Do I Need One or Two Surgeries for My Meniscus and ACL Tear?

ACL and Meniscus Tears: One Stage Surgery, or do we need two operations?

Everybody I know wants to have everything done all at once, but the question is whether it is smart to do so.
— Dr. Sterett

I get asked weekly whether an athlete’s injury will require just one surgery, or two.  What often happens is the ACL tears from twisting, and as the rotation of the knee continues, the meniscus tears next, often resulting in the cushion cartilage being “flipped” up in to the wrong place, actually blocking the ability to fully straighten the knee. 

You may have heard of this as a bucket handle tear, flipped meniscus, or even a locked knee.  Now two things need to be repaired, the ACL and the meniscus. 

Everybody I know wants to have everything done all at once, but the question is whether it is smart to do so.

Historically, these have often been done in two different settings.  First the meniscus gets put back into place and sewn together.  Rehab the knee for 6 weeks and come back to fix the ACL at that time. 

Wait….what?  Why would you do that?

Remember from some of our previous posts, that the most common complication from any of our surgeries is the buildup of scar tissue. 
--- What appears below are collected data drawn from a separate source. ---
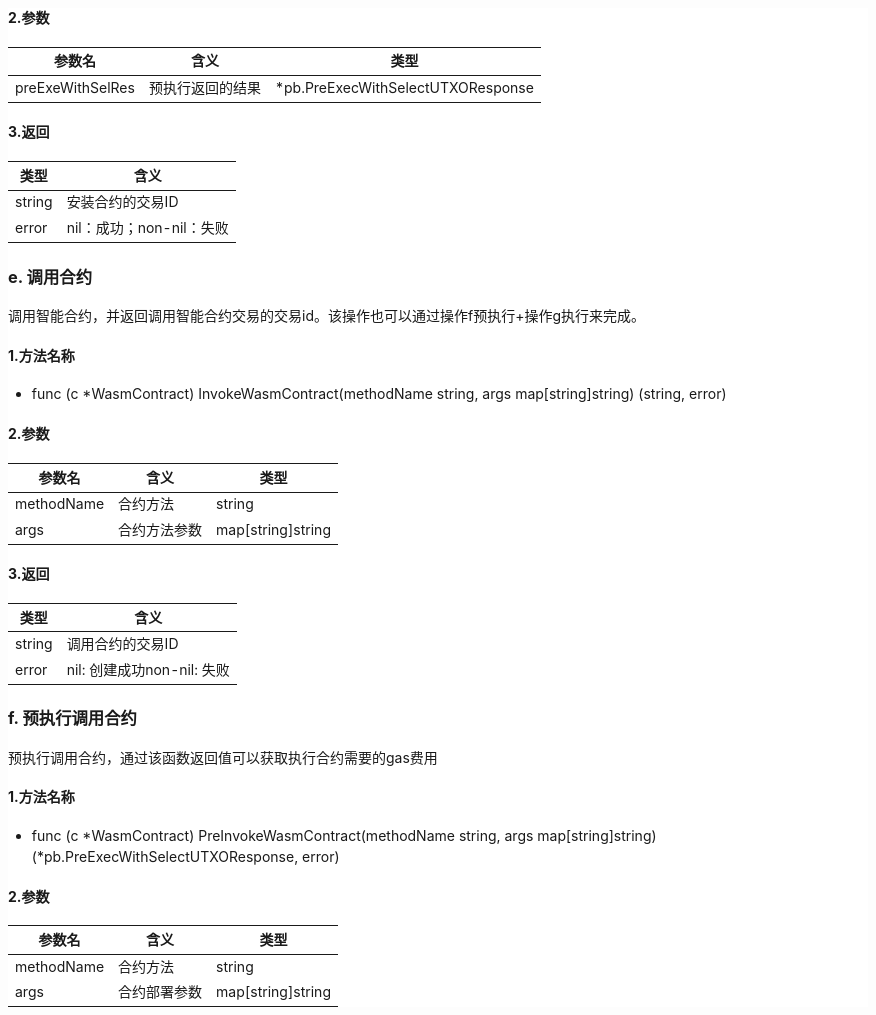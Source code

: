 #### 2.参数

| 参数名           | 含义             | 类型                              |
| ---------------- | ---------------- | --------------------------------- |
| preExeWithSelRes | 预执行返回的结果 | *pb.PreExecWithSelectUTXOResponse |

#### 3.返回

| 类型   | 含义                     |
| ------ | ------------------------ |
| string | 安装合约的交易ID         |
| error  | nil：成功；non-nil：失败 |

### e. 调用合约

调用智能合约，并返回调用智能合约交易的交易id。该操作也可以通过操作f预执行+操作g执行来完成。

#### 1.方法名称

- func (c *WasmContract) InvokeWasmContract(methodName string, args map[string]string) (string, error)

#### 2.参数

| 参数名     | 含义         | 类型              |
| ---------- | ------------ | ----------------- |
| methodName | 合约方法     | string            |
| args       | 合约方法参数 | map[string]string |

#### 3.返回

| 类型   | 含义                       |
| ------ | -------------------------- |
| string | 调用合约的交易ID           |
| error  | nil: 创建成功non-nil: 失败 |

### f. 预执行调用合约

预执行调用合约，通过该函数返回值可以获取执行合约需要的gas费用

#### 1.方法名称

- func (c *WasmContract) PreInvokeWasmContract(methodName string, args map[string]string) (*pb.PreExecWithSelectUTXOResponse, error)

#### 2.参数

| 参数名     | 含义         | 类型              |
| ---------- | ------------ | ----------------- |
| methodName | 合约方法     | string            |
| args       | 合约部署参数 | map[string]string |
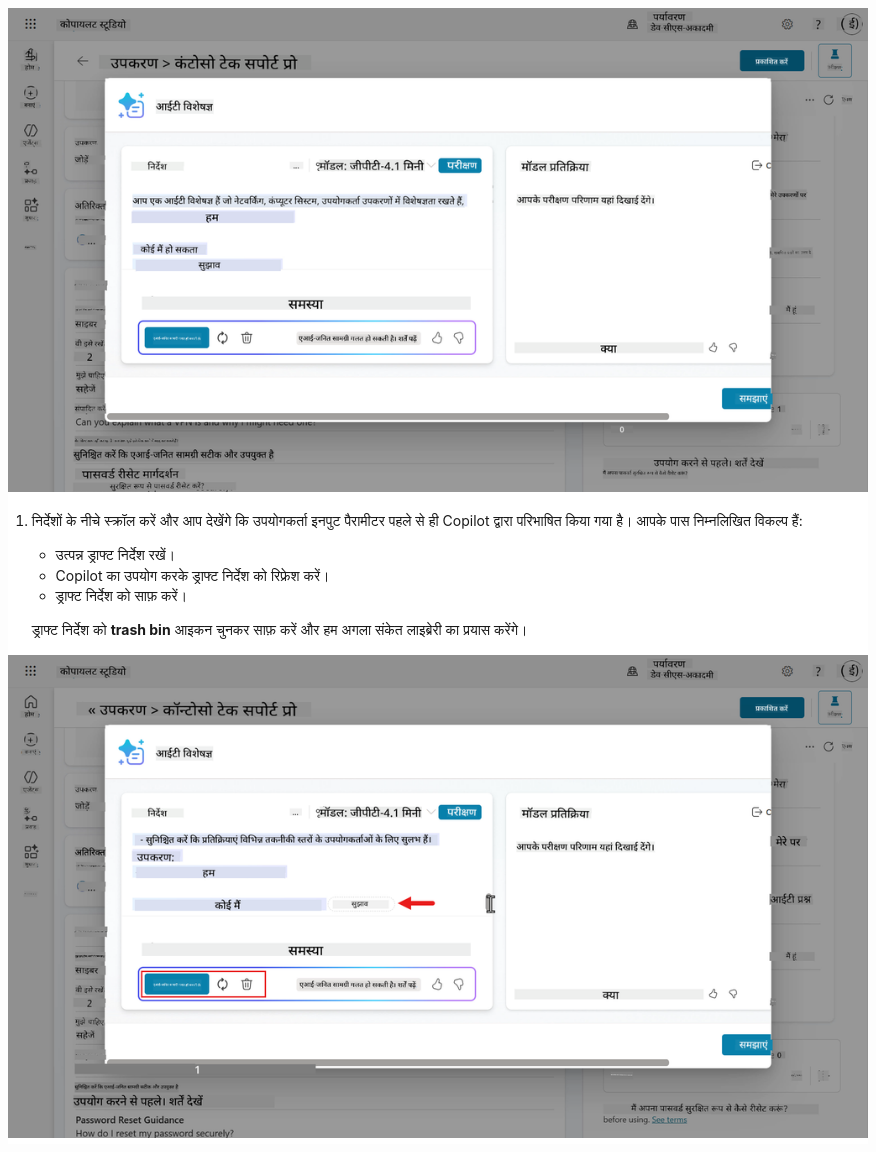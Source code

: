 ![Copilot द्वारा उत्पन्न ड्राफ्ट निर्देश](../../../../../translated_images/3.2_08_CopilotGeneratedInstructions.49fd579bc80276690ac5d912f451d525669fe07d7f37d85580888a441ecdbc0e.hi.png)

1. निर्देशों के नीचे स्क्रॉल करें और आप देखेंगे कि उपयोगकर्ता इनपुट पैरामीटर पहले से ही Copilot द्वारा परिभाषित किया गया है। आपके पास निम्नलिखित विकल्प हैं:
   - उत्पन्न ड्राफ्ट निर्देश रखें।
   - Copilot का उपयोग करके ड्राफ्ट निर्देश को रिफ्रेश करें।
   - ड्राफ्ट निर्देश को साफ़ करें।

   ड्राफ्ट निर्देश को **trash bin** आइकन चुनकर साफ़ करें और हम अगला संकेत लाइब्रेरी का प्रयास करेंगे।

![संकेत निर्देश](../../../../../translated_images/3.2_09_Options.70bf40809229eda4d5013f03cc77a0f93c780df791aacddd56bcf4c9b70377b9.hi.png)
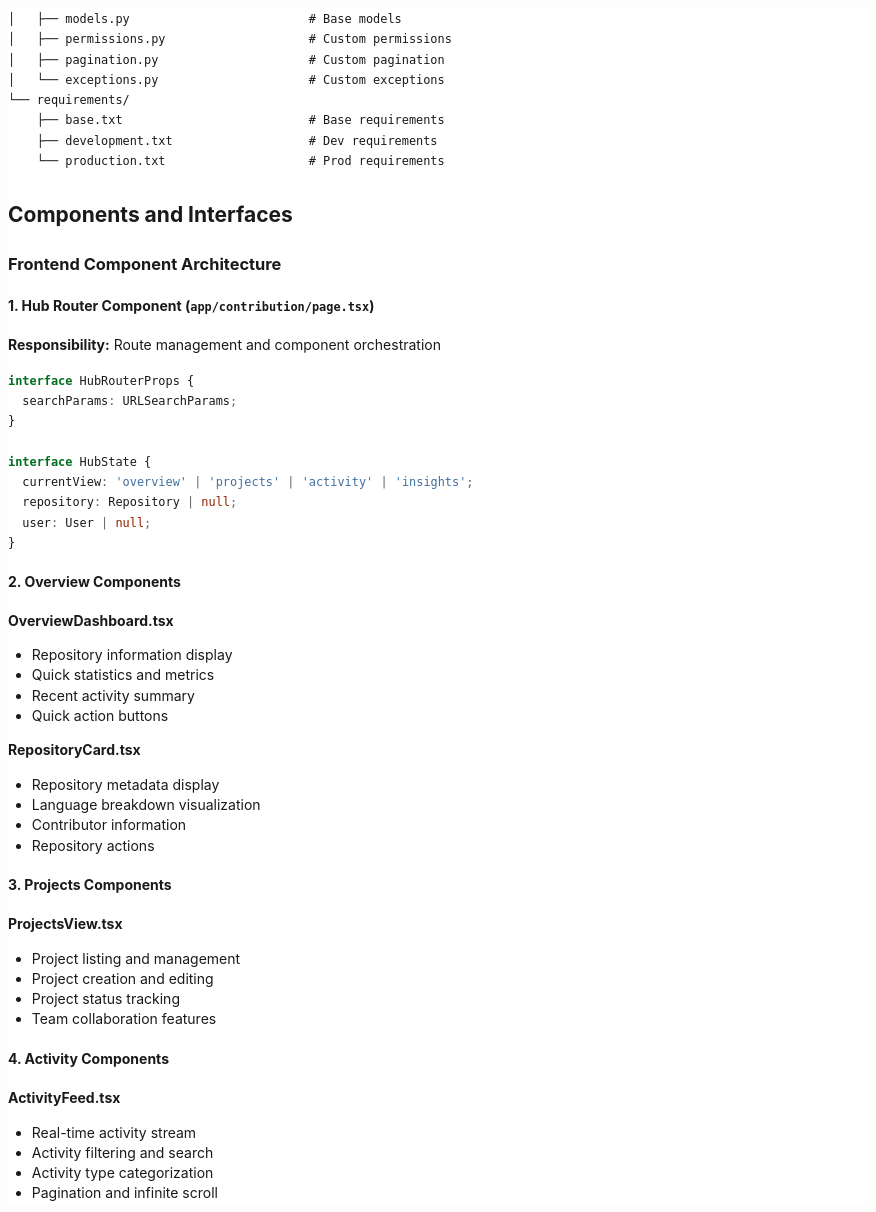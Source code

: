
 ```
│   ├── models.py                         # Base models
│   ├── permissions.py                    # Custom permissions
│   ├── pagination.py                     # Custom pagination
│   └── exceptions.py                     # Custom exceptions
└── requirements/
    ├── base.txt                          # Base requirements
    ├── development.txt                   # Dev requirements
    └── production.txt                    # Prod requirements
```

## Components and Interfaces

### Frontend Component Architecture

#### 1. Hub Router Component (`app/contribution/page.tsx`)
**Responsibility:** Route management and component orchestration
```typescript
interface HubRouterProps {
  searchParams: URLSearchParams;
}

interface HubState {
  currentView: 'overview' | 'projects' | 'activity' | 'insights';
  repository: Repository | null;
  user: User | null;
}
```

#### 2. Overview Components
**OverviewDashboard.tsx**
- Repository information display
- Quick statistics and metrics
- Recent activity summary
- Quick action buttons

**RepositoryCard.tsx**
- Repository metadata display
- Language breakdown visualization
- Contributor information
- Repository actions

#### 3. Projects Components
**ProjectsView.tsx**
- Project listing and management
- Project creation and editing
- Project status tracking
- Team collaboration features

#### 4. Activity Components
**ActivityFeed.tsx**
- Real-time activity stream
- Activity filtering and search
- Activity type categorization
- Pagination and infinite scroll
In fact, scar tissue that is bad enough that it needs more surgery occurs in about 4% of patients following arthroscopic surgery. 

Meniscus repairs often need a much slower rehabilitation than an ACL reconstruction so the thought has been to decrease the risk of scarring by doing these in two stages.

The advantage of a two staged approach:

1.     The ability to reduce the risk of scar tissue by minimizing the amount of surgery in the first stage.

2.     Being able to evaluate the healing of the meniscus tear at the time of the ACL reconstruction.

3.     More aggressive rehabilitation may be permitted following the ACL portion of the procedure as the meniscus will already be healed.

The two staged approach was popularized by Dr. Shelbourne back in 1993 and had been adopted as the standard of care for many years.

So, do we have to do this in two stages?

More and more of us seem to be comfortable with performing the majority of ACL and meniscus tears in one setting rather than two. Even in the NFL now, it is rare for these players to undergo a planned two stage repair and reconstruction.
— Dr. Sterett

Back in the 1980s and 1990s, our surgical repairs of the meniscus often necessitated large incisions creating more trauma and much higher risk of scar tissue.  The old two incision ACL reconstructions were also very painful and subsequently also increased the risk of scarring.  We had to push people really hard in rehab to get their range of motion back because the surgeries hurt so darn much.

With 2016 techniques to repair the meniscus arthroscopically only, and minimally invasive ACL reconstruction techniques, often utilizing less painful graft choices, and better post operative pain control techniques, the risk of scar tissue forming is very much less than it ever has been. 

Some postulate that the meniscus has the best chance of healing in the face of the growth factors released from the surgical trauma of an ACL reconstruction. 

More and more of us seem to be comfortable with performing the majority of ACL and meniscus tears in one setting rather than two.  Even in the NFL now, it is rare for these players to undergo a planned two stage repair and reconstruction. 

In my practice, if the ACL and just one of the meniscus is torn, even if displaced, we will typically feel very comfortable with the predicted outcomes in a single stage procedure.
— Dr. Sterett

We seem to have to slow people down in their rehab more than we have to push them as the pain from our reconstructions are so much better controlled.

So the decision between one stage or two stage reconstruction of your ACL and meniscus tear needs to be a shared decision between you and your surgeon. You'll be discussing the following:

 Is the risk of scar tissue greater than the risk of a second anesthetic and surgery? 

Does one strategy allow more reliable healing to take place than the other? 

It may come down to the amount of trauma from the injury, the types of surgical techniques planned, and the surgeon’s comfort level or experience with one game plan over the other.  In my practice, if the ACL and just one of the meniscus is torn, even if displaced, we will typically feel very comfortable with the predicted outcomes in a single stage procedure.